- _WORK INSTRUCTIONS_:
From the entries that follow, copy each line in which "DefaultAzureCredential" appears.

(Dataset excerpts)
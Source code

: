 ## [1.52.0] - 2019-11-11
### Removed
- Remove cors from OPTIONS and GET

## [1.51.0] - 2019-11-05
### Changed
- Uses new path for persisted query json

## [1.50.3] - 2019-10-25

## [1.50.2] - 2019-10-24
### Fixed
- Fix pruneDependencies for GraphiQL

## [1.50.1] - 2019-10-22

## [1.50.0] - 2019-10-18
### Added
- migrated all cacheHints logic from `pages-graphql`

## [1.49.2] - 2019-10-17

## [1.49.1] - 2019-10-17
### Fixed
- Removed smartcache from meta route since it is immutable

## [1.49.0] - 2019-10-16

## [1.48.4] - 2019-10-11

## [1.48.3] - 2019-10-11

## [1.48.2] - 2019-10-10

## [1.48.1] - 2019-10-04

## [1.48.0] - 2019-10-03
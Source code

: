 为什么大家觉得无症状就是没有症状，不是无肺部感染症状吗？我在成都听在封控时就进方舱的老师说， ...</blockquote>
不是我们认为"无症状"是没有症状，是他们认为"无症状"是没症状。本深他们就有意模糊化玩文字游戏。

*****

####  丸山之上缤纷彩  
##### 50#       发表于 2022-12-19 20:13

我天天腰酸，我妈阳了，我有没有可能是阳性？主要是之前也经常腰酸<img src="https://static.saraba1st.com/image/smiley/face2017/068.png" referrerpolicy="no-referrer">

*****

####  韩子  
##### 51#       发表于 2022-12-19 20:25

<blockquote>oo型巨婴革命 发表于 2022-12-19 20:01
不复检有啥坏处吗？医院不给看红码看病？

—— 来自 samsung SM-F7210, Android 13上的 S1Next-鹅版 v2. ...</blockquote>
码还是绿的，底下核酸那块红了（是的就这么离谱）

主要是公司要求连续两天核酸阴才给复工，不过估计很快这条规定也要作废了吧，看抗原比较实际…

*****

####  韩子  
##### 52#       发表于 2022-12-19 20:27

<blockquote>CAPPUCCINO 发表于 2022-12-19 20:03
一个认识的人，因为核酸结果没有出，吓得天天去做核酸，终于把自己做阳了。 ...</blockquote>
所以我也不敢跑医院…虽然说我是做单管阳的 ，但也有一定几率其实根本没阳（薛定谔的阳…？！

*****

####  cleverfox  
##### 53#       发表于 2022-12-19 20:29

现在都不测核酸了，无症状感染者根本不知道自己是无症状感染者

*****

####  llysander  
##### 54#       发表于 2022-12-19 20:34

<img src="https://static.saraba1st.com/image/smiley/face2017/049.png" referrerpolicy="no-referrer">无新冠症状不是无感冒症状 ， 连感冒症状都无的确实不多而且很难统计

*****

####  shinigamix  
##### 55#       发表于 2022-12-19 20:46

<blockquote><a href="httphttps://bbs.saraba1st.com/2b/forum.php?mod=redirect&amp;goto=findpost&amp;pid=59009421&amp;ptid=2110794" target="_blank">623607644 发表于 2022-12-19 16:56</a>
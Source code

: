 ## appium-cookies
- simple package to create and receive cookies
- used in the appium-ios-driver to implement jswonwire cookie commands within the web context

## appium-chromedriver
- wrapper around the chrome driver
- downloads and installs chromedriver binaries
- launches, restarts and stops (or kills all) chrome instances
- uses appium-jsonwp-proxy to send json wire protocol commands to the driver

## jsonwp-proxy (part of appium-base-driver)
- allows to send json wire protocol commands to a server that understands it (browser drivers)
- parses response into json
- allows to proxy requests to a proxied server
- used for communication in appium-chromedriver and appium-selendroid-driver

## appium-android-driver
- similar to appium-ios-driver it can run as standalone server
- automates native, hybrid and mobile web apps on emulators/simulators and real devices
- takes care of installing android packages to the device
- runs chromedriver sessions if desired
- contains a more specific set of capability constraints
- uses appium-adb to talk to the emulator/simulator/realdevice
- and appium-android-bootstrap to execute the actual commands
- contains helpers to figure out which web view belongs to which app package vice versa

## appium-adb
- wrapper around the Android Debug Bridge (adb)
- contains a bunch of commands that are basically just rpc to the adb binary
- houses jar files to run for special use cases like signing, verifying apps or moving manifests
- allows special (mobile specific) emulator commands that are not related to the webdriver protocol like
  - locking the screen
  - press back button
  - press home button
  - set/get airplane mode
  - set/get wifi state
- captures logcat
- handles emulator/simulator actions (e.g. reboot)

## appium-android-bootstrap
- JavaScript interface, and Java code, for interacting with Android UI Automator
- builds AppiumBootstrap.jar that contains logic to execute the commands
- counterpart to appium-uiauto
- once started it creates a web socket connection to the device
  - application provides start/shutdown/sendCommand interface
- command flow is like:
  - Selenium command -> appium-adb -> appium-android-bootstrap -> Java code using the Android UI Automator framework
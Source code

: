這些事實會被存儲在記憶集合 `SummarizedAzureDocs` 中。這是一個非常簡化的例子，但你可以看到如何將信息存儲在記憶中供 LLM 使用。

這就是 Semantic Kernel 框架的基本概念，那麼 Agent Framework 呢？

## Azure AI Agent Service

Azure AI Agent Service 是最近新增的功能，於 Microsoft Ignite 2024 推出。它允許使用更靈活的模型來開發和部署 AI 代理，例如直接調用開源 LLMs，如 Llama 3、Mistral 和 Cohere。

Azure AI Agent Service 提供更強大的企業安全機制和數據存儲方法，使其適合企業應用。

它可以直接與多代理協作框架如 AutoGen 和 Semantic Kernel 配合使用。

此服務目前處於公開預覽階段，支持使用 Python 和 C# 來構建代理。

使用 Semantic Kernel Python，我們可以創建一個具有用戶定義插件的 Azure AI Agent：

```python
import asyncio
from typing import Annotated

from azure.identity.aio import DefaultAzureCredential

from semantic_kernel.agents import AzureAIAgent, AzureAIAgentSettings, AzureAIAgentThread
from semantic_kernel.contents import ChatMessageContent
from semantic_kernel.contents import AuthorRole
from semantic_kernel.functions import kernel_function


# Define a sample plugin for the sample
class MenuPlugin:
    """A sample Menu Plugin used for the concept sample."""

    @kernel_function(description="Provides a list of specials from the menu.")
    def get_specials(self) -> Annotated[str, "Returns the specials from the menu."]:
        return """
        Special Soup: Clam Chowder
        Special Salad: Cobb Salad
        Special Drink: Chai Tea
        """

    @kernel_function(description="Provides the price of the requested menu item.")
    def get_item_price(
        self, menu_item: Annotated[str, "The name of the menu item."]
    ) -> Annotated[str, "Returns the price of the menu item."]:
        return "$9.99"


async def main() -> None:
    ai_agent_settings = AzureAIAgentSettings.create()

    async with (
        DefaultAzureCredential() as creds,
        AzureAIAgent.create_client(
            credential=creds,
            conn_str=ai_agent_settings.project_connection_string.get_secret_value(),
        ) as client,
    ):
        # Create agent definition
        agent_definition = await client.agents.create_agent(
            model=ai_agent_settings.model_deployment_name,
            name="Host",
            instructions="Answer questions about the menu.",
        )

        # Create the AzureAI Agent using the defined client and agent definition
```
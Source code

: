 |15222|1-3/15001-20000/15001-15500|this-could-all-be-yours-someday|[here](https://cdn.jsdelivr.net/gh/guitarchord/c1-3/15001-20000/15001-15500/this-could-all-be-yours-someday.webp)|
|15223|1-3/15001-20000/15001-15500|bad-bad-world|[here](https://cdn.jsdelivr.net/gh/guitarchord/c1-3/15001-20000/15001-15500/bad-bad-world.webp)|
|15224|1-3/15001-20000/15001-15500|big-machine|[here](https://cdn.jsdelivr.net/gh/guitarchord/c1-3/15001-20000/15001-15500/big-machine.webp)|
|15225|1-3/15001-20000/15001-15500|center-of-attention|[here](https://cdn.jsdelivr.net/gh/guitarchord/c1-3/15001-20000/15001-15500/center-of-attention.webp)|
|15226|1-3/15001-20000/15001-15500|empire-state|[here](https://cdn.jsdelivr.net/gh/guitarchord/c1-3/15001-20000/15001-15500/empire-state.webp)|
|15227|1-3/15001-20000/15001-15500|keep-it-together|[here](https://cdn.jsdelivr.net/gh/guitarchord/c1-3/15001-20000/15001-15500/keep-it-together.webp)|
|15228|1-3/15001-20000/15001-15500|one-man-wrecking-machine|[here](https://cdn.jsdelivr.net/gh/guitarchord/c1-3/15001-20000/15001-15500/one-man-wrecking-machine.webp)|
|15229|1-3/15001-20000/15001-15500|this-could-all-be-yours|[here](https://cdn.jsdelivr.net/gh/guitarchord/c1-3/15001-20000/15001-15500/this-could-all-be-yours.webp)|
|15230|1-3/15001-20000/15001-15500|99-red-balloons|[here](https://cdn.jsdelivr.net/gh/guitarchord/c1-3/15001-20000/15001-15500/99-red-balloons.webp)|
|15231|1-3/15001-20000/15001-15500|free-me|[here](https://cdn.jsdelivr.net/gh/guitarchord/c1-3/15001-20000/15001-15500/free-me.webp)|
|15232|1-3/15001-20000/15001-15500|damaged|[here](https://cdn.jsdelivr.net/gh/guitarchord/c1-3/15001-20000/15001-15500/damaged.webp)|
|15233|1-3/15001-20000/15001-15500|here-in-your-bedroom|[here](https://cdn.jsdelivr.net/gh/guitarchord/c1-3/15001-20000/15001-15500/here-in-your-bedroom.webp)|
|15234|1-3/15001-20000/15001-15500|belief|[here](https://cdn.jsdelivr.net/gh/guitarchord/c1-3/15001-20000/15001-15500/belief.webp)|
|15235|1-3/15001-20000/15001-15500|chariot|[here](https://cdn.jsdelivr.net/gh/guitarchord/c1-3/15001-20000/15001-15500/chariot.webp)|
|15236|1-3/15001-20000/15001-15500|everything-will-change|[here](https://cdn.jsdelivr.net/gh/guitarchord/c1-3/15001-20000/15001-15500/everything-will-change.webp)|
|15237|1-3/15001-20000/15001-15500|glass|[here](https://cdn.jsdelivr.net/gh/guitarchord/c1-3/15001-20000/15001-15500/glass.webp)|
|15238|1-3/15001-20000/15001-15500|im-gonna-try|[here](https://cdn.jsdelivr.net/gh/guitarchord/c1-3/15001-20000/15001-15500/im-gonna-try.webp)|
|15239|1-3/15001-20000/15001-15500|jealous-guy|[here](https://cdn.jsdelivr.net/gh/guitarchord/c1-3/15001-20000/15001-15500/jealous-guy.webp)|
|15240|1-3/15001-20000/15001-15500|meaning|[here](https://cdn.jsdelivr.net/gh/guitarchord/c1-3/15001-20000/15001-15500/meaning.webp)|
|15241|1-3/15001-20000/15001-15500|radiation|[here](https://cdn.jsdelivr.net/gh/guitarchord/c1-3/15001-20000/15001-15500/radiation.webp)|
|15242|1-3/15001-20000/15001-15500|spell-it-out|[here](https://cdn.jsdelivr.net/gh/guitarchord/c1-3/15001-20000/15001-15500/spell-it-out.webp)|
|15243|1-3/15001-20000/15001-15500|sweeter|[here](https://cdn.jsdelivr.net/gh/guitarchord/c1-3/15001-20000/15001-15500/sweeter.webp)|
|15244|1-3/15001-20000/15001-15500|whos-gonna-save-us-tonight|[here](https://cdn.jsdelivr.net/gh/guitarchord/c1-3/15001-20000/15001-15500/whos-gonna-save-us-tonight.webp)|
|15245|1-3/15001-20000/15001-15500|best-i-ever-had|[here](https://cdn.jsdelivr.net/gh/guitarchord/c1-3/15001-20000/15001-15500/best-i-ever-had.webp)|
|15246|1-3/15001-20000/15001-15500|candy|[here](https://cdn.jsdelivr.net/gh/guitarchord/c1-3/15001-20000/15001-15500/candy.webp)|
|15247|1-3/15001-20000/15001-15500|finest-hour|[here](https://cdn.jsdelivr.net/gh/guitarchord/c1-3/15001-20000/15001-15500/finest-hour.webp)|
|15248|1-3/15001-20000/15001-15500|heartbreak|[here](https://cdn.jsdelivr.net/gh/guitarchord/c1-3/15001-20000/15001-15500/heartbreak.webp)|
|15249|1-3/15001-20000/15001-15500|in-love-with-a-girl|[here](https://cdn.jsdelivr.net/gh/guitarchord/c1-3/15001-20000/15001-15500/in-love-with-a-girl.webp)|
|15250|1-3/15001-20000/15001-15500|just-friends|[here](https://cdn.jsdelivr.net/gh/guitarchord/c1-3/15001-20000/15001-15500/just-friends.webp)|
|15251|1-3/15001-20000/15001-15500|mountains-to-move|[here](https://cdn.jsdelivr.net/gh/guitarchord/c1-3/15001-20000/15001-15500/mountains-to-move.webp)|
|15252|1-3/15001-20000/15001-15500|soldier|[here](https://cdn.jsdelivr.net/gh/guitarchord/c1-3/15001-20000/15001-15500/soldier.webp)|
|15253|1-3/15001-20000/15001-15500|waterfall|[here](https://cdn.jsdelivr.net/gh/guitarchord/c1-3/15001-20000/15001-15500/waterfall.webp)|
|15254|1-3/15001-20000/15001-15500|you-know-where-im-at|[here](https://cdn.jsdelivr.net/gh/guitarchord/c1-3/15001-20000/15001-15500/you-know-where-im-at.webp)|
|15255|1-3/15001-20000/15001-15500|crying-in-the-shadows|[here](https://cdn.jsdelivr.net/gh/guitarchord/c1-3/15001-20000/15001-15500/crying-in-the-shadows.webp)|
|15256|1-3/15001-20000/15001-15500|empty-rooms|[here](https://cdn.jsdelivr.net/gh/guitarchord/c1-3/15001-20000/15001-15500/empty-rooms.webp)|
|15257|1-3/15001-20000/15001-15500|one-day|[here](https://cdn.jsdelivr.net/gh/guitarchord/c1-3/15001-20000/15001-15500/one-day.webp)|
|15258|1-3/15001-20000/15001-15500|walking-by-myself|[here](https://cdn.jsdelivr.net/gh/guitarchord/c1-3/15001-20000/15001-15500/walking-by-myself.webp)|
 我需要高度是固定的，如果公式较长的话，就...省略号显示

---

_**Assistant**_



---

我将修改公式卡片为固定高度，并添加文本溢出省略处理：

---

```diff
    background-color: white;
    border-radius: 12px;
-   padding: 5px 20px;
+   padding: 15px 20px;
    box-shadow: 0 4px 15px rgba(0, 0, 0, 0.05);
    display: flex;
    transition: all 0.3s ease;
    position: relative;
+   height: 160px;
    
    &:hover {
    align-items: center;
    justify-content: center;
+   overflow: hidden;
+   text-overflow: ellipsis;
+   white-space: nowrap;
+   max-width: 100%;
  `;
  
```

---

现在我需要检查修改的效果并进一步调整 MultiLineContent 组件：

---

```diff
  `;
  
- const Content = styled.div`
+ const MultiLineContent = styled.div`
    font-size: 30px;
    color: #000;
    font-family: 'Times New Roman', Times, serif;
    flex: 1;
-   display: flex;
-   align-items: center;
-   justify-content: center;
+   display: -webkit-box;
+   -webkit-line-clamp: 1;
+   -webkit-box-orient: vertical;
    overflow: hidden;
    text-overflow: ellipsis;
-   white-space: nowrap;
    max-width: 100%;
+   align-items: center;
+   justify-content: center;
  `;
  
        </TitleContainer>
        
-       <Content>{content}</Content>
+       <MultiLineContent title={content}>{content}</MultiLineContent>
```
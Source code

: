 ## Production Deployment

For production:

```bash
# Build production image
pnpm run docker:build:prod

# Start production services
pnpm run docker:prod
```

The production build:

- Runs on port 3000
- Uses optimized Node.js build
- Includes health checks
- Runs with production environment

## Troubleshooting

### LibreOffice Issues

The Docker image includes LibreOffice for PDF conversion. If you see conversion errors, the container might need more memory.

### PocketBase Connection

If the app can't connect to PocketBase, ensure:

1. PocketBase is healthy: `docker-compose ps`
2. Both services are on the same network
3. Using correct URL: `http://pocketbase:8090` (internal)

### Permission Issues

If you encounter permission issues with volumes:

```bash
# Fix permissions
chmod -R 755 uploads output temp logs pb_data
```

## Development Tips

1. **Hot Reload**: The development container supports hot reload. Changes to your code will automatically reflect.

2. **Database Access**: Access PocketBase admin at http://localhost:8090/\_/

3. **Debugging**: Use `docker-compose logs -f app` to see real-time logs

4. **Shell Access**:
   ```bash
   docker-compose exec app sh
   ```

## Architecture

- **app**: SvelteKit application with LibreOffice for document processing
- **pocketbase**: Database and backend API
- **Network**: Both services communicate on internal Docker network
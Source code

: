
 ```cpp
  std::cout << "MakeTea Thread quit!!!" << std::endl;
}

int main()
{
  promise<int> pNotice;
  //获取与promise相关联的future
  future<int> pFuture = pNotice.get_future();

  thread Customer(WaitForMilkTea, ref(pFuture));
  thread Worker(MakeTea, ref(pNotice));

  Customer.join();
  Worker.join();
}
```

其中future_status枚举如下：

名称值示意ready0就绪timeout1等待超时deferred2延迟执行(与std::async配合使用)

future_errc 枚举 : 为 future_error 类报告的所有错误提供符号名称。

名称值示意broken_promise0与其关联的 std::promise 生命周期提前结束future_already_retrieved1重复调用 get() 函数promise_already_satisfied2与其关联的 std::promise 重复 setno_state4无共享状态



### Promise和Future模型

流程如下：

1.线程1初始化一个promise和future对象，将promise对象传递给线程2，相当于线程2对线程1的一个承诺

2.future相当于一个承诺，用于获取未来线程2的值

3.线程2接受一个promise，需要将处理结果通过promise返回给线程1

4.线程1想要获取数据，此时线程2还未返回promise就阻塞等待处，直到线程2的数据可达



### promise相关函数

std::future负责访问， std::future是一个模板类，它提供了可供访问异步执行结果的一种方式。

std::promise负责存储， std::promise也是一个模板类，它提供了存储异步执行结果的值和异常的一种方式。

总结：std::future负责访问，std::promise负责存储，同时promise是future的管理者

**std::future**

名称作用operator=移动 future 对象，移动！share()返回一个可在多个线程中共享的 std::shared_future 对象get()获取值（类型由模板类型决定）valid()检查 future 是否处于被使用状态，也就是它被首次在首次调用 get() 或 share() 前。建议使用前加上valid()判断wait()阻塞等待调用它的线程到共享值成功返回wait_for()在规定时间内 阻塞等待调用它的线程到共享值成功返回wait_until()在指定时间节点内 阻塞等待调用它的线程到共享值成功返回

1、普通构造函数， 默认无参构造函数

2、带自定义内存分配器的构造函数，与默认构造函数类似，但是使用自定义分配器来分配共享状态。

- _WRITTEN SOLUTION_:
from azure.identity.aio import DefaultAzureCredential
        DefaultAzureCredential() as creds,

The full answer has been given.